If a record holds a picture, leave the picture out and print everything else exactly.

*Data section:*
################

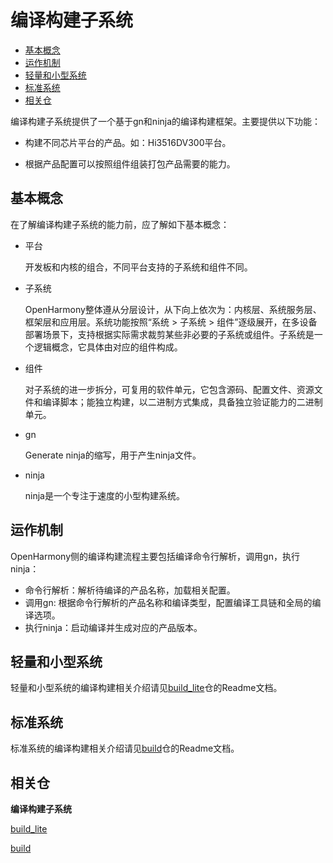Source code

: # 编译构建子系统<a name="ZH-CN_TOPIC_0000001162500073"></a>

-   [基本概念](#section175012297491)
-   [运作机制](#section193961322175011)
-   [轻量和小型系统](#section119041639115811)
-   [标准系统](#section8750514195912)
-   [相关仓](#section44651652878)

编译构建子系统提供了一个基于gn和ninja的编译构建框架。主要提供以下功能：

-   构建不同芯片平台的产品。如：Hi3516DV300平台。

-   根据产品配置可以按照组件组装打包产品需要的能力。

## 基本概念<a name="section175012297491"></a>

在了解编译构建子系统的能力前，应了解如下基本概念：

-   平台

    开发板和内核的组合，不同平台支持的子系统和组件不同。

-   子系统

    OpenHarmony整体遵从分层设计，从下向上依次为：内核层、系统服务层、框架层和应用层。系统功能按照“系统 \> 子系统 \> 组件”逐级展开，在多设备部署场景下，支持根据实际需求裁剪某些非必要的子系统或组件。子系统是一个逻辑概念，它具体由对应的组件构成。

-   组件

    对子系统的进一步拆分，可复用的软件单元，它包含源码、配置文件、资源文件和编译脚本；能独立构建，以二进制方式集成，具备独立验证能力的二进制单元。

-   gn

    Generate ninja的缩写，用于产生ninja文件。

-   ninja

    ninja是一个专注于速度的小型构建系统。


## 运作机制<a name="section193961322175011"></a>

OpenHarmony侧的编译构建流程主要包括编译命令行解析，调用gn，执行ninja：

-   命令行解析：解析待编译的产品名称，加载相关配置。
-   调用gn: 根据命令行解析的产品名称和编译类型，配置编译工具链和全局的编译选项。
-   执行ninja：启动编译并生成对应的产品版本。

## 轻量和小型系统<a name="section119041639115811"></a>

轻量和小型系统的编译构建相关介绍请见[build\_lite](https://gitee.com/openharmony/build_lite)仓的Readme文档。

## 标准系统<a name="section8750514195912"></a>

标准系统的编译构建相关介绍请见[build](https://gitee.com/openharmony/build)仓的Readme文档。

## 相关仓<a name="section44651652878"></a>

**编译构建子系统**

[build\_lite](https://gitee.com/openharmony/build_lite)

[build](https://gitee.com/openharmony/build)

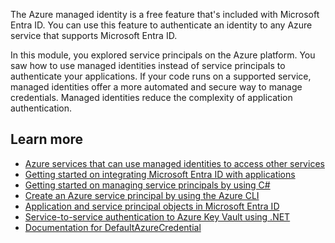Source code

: The Azure managed identity is a free feature that's included with Microsoft Entra ID. You can use this feature to authenticate an identity to any Azure service that supports Microsoft Entra ID.

In this module, you explored service principals on the Azure platform. You saw how to use managed identities instead of service principals to authenticate your applications. If your code runs on a supported service, managed identities offer a more automated and secure way to manage credentials. Managed identities reduce the complexity of application authentication.

## Learn more

- [Azure services that can use managed identities to access other services](/entra/identity/managed-identities-azure-resources/managed-identities-status)
- [Getting started on integrating Microsoft Entra ID with applications](/entra/identity/enterprise-apps/plan-an-application-integration)
- [Getting started on managing service principals by using C#](/samples/azure-samples/aad-dotnet-manage-service-principals/getting-started-on-managing-service-principals-using-c/)
- [Create an Azure service principal by using the Azure CLI](/cli/azure/azure-cli-sp-tutorial-1)
- [Application and service principal objects in Microsoft Entra ID](/entra/identity-platform/app-objects-and-service-principals)
- [Service-to-service authentication to Azure Key Vault using .NET](/dotnet/api/overview/azure/service-to-service-authentication)
- [Documentation for DefaultAzureCredential](https://github.com/Azure/azure-sdk-for-net/blob/master/sdk/identity/Azure.Identity/README.md#defaultazurecredential)
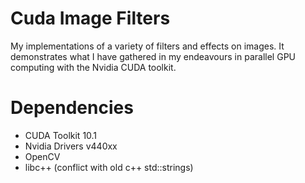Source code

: # Cuda Image Filters
My implementations of a variety of filters and effects on images. It demonstrates what I have gathered in my endeavours in parallel GPU computing with the Nvidia CUDA toolkit.

# Dependencies
- CUDA Toolkit 10.1
- Nvidia Drivers v440xx
- OpenCV
- libc++ (conflict with old c++ std::strings)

################

*Answer to this task:*
Source code

: # 编译构建子系统<a name="ZH-CN_TOPIC_0000001162500073"></a>

-   [基本概念](#section175012297491)
-   [运作机制](#section193961322175011)
-   [轻量和小型系统](#section119041639115811)
-   [标准系统](#section8750514195912)
-   [相关仓](#section44651652878)

编译构建子系统提供了一个基于gn和ninja的编译构建框架。主要提供以下功能：

-   构建不同芯片平台的产品。如：Hi3516DV300平台。

-   根据产品配置可以按照组件组装打包产品需要的能力。

## 基本概念<a name="section175012297491"></a>

在了解编译构建子系统的能力前，应了解如下基本概念：

-   平台

    开发板和内核的组合，不同平台支持的子系统和组件不同。

-   子系统

    OpenHarmony整体遵从分层设计，从下向上依次为：内核层、系统服务层、框架层和应用层。系统功能按照“系统 \> 子系统 \> 组件”逐级展开，在多设备部署场景下，支持根据实际需求裁剪某些非必要的子系统或组件。子系统是一个逻辑概念，它具体由对应的组件构成。

-   组件

    对子系统的进一步拆分，可复用的软件单元，它包含源码、配置文件、资源文件和编译脚本；能独立构建，以二进制方式集成，具备独立验证能力的二进制单元。

-   gn

    Generate ninja的缩写，用于产生ninja文件。

-   ninja

    ninja是一个专注于速度的小型构建系统。


## 运作机制<a name="section193961322175011"></a>

OpenHarmony侧的编译构建流程主要包括编译命令行解析，调用gn，执行ninja：

-   命令行解析：解析待编译的产品名称，加载相关配置。
-   调用gn: 根据命令行解析的产品名称和编译类型，配置编译工具链和全局的编译选项。
-   执行ninja：启动编译并生成对应的产品版本。

## 轻量和小型系统<a name="section119041639115811"></a>

轻量和小型系统的编译构建相关介绍请见[build\_lite](https://gitee.com/openharmony/build_lite)仓的Readme文档。

## 标准系统<a name="section8750514195912"></a>

标准系统的编译构建相关介绍请见[build](https://gitee.com/openharmony/build)仓的Readme文档。

## 相关仓<a name="section44651652878"></a>

**编译构建子系统**

[build\_lite](https://gitee.com/openharmony/build_lite)

[build](https://gitee.com/openharmony/build)

Source code

: The Azure managed identity is a free feature that's included with Microsoft Entra ID. You can use this feature to authenticate an identity to any Azure service that supports Microsoft Entra ID.

In this module, you explored service principals on the Azure platform. You saw how to use managed identities instead of service principals to authenticate your applications. If your code runs on a supported service, managed identities offer a more automated and secure way to manage credentials. Managed identities reduce the complexity of application authentication.

## Learn more

- [Azure services that can use managed identities to access other services](/entra/identity/managed-identities-azure-resources/managed-identities-status)
- [Getting started on integrating Microsoft Entra ID with applications](/entra/identity/enterprise-apps/plan-an-application-integration)
- [Getting started on managing service principals by using C#](/samples/azure-samples/aad-dotnet-manage-service-principals/getting-started-on-managing-service-principals-using-c/)
- [Create an Azure service principal by using the Azure CLI](/cli/azure/azure-cli-sp-tutorial-1)
- [Application and service principal objects in Microsoft Entra ID](/entra/identity-platform/app-objects-and-service-principals)
- [Service-to-service authentication to Azure Key Vault using .NET](/dotnet/api/overview/azure/service-to-service-authentication)
- [Documentation for DefaultAzureCredential](https://github.com/Azure/azure-sdk-for-net/blob/master/sdk/identity/Azure.Identity/README.md#defaultazurecredential)
Source code

: # Cuda Image Filters
My implementations of a variety of filters and effects on images. It demonstrates what I have gathered in my endeavours in parallel GPU computing with the Nvidia CUDA toolkit.

# Dependencies
- CUDA Toolkit 10.1
- Nvidia Drivers v440xx
- OpenCV
- libc++ (conflict with old c++ std::strings)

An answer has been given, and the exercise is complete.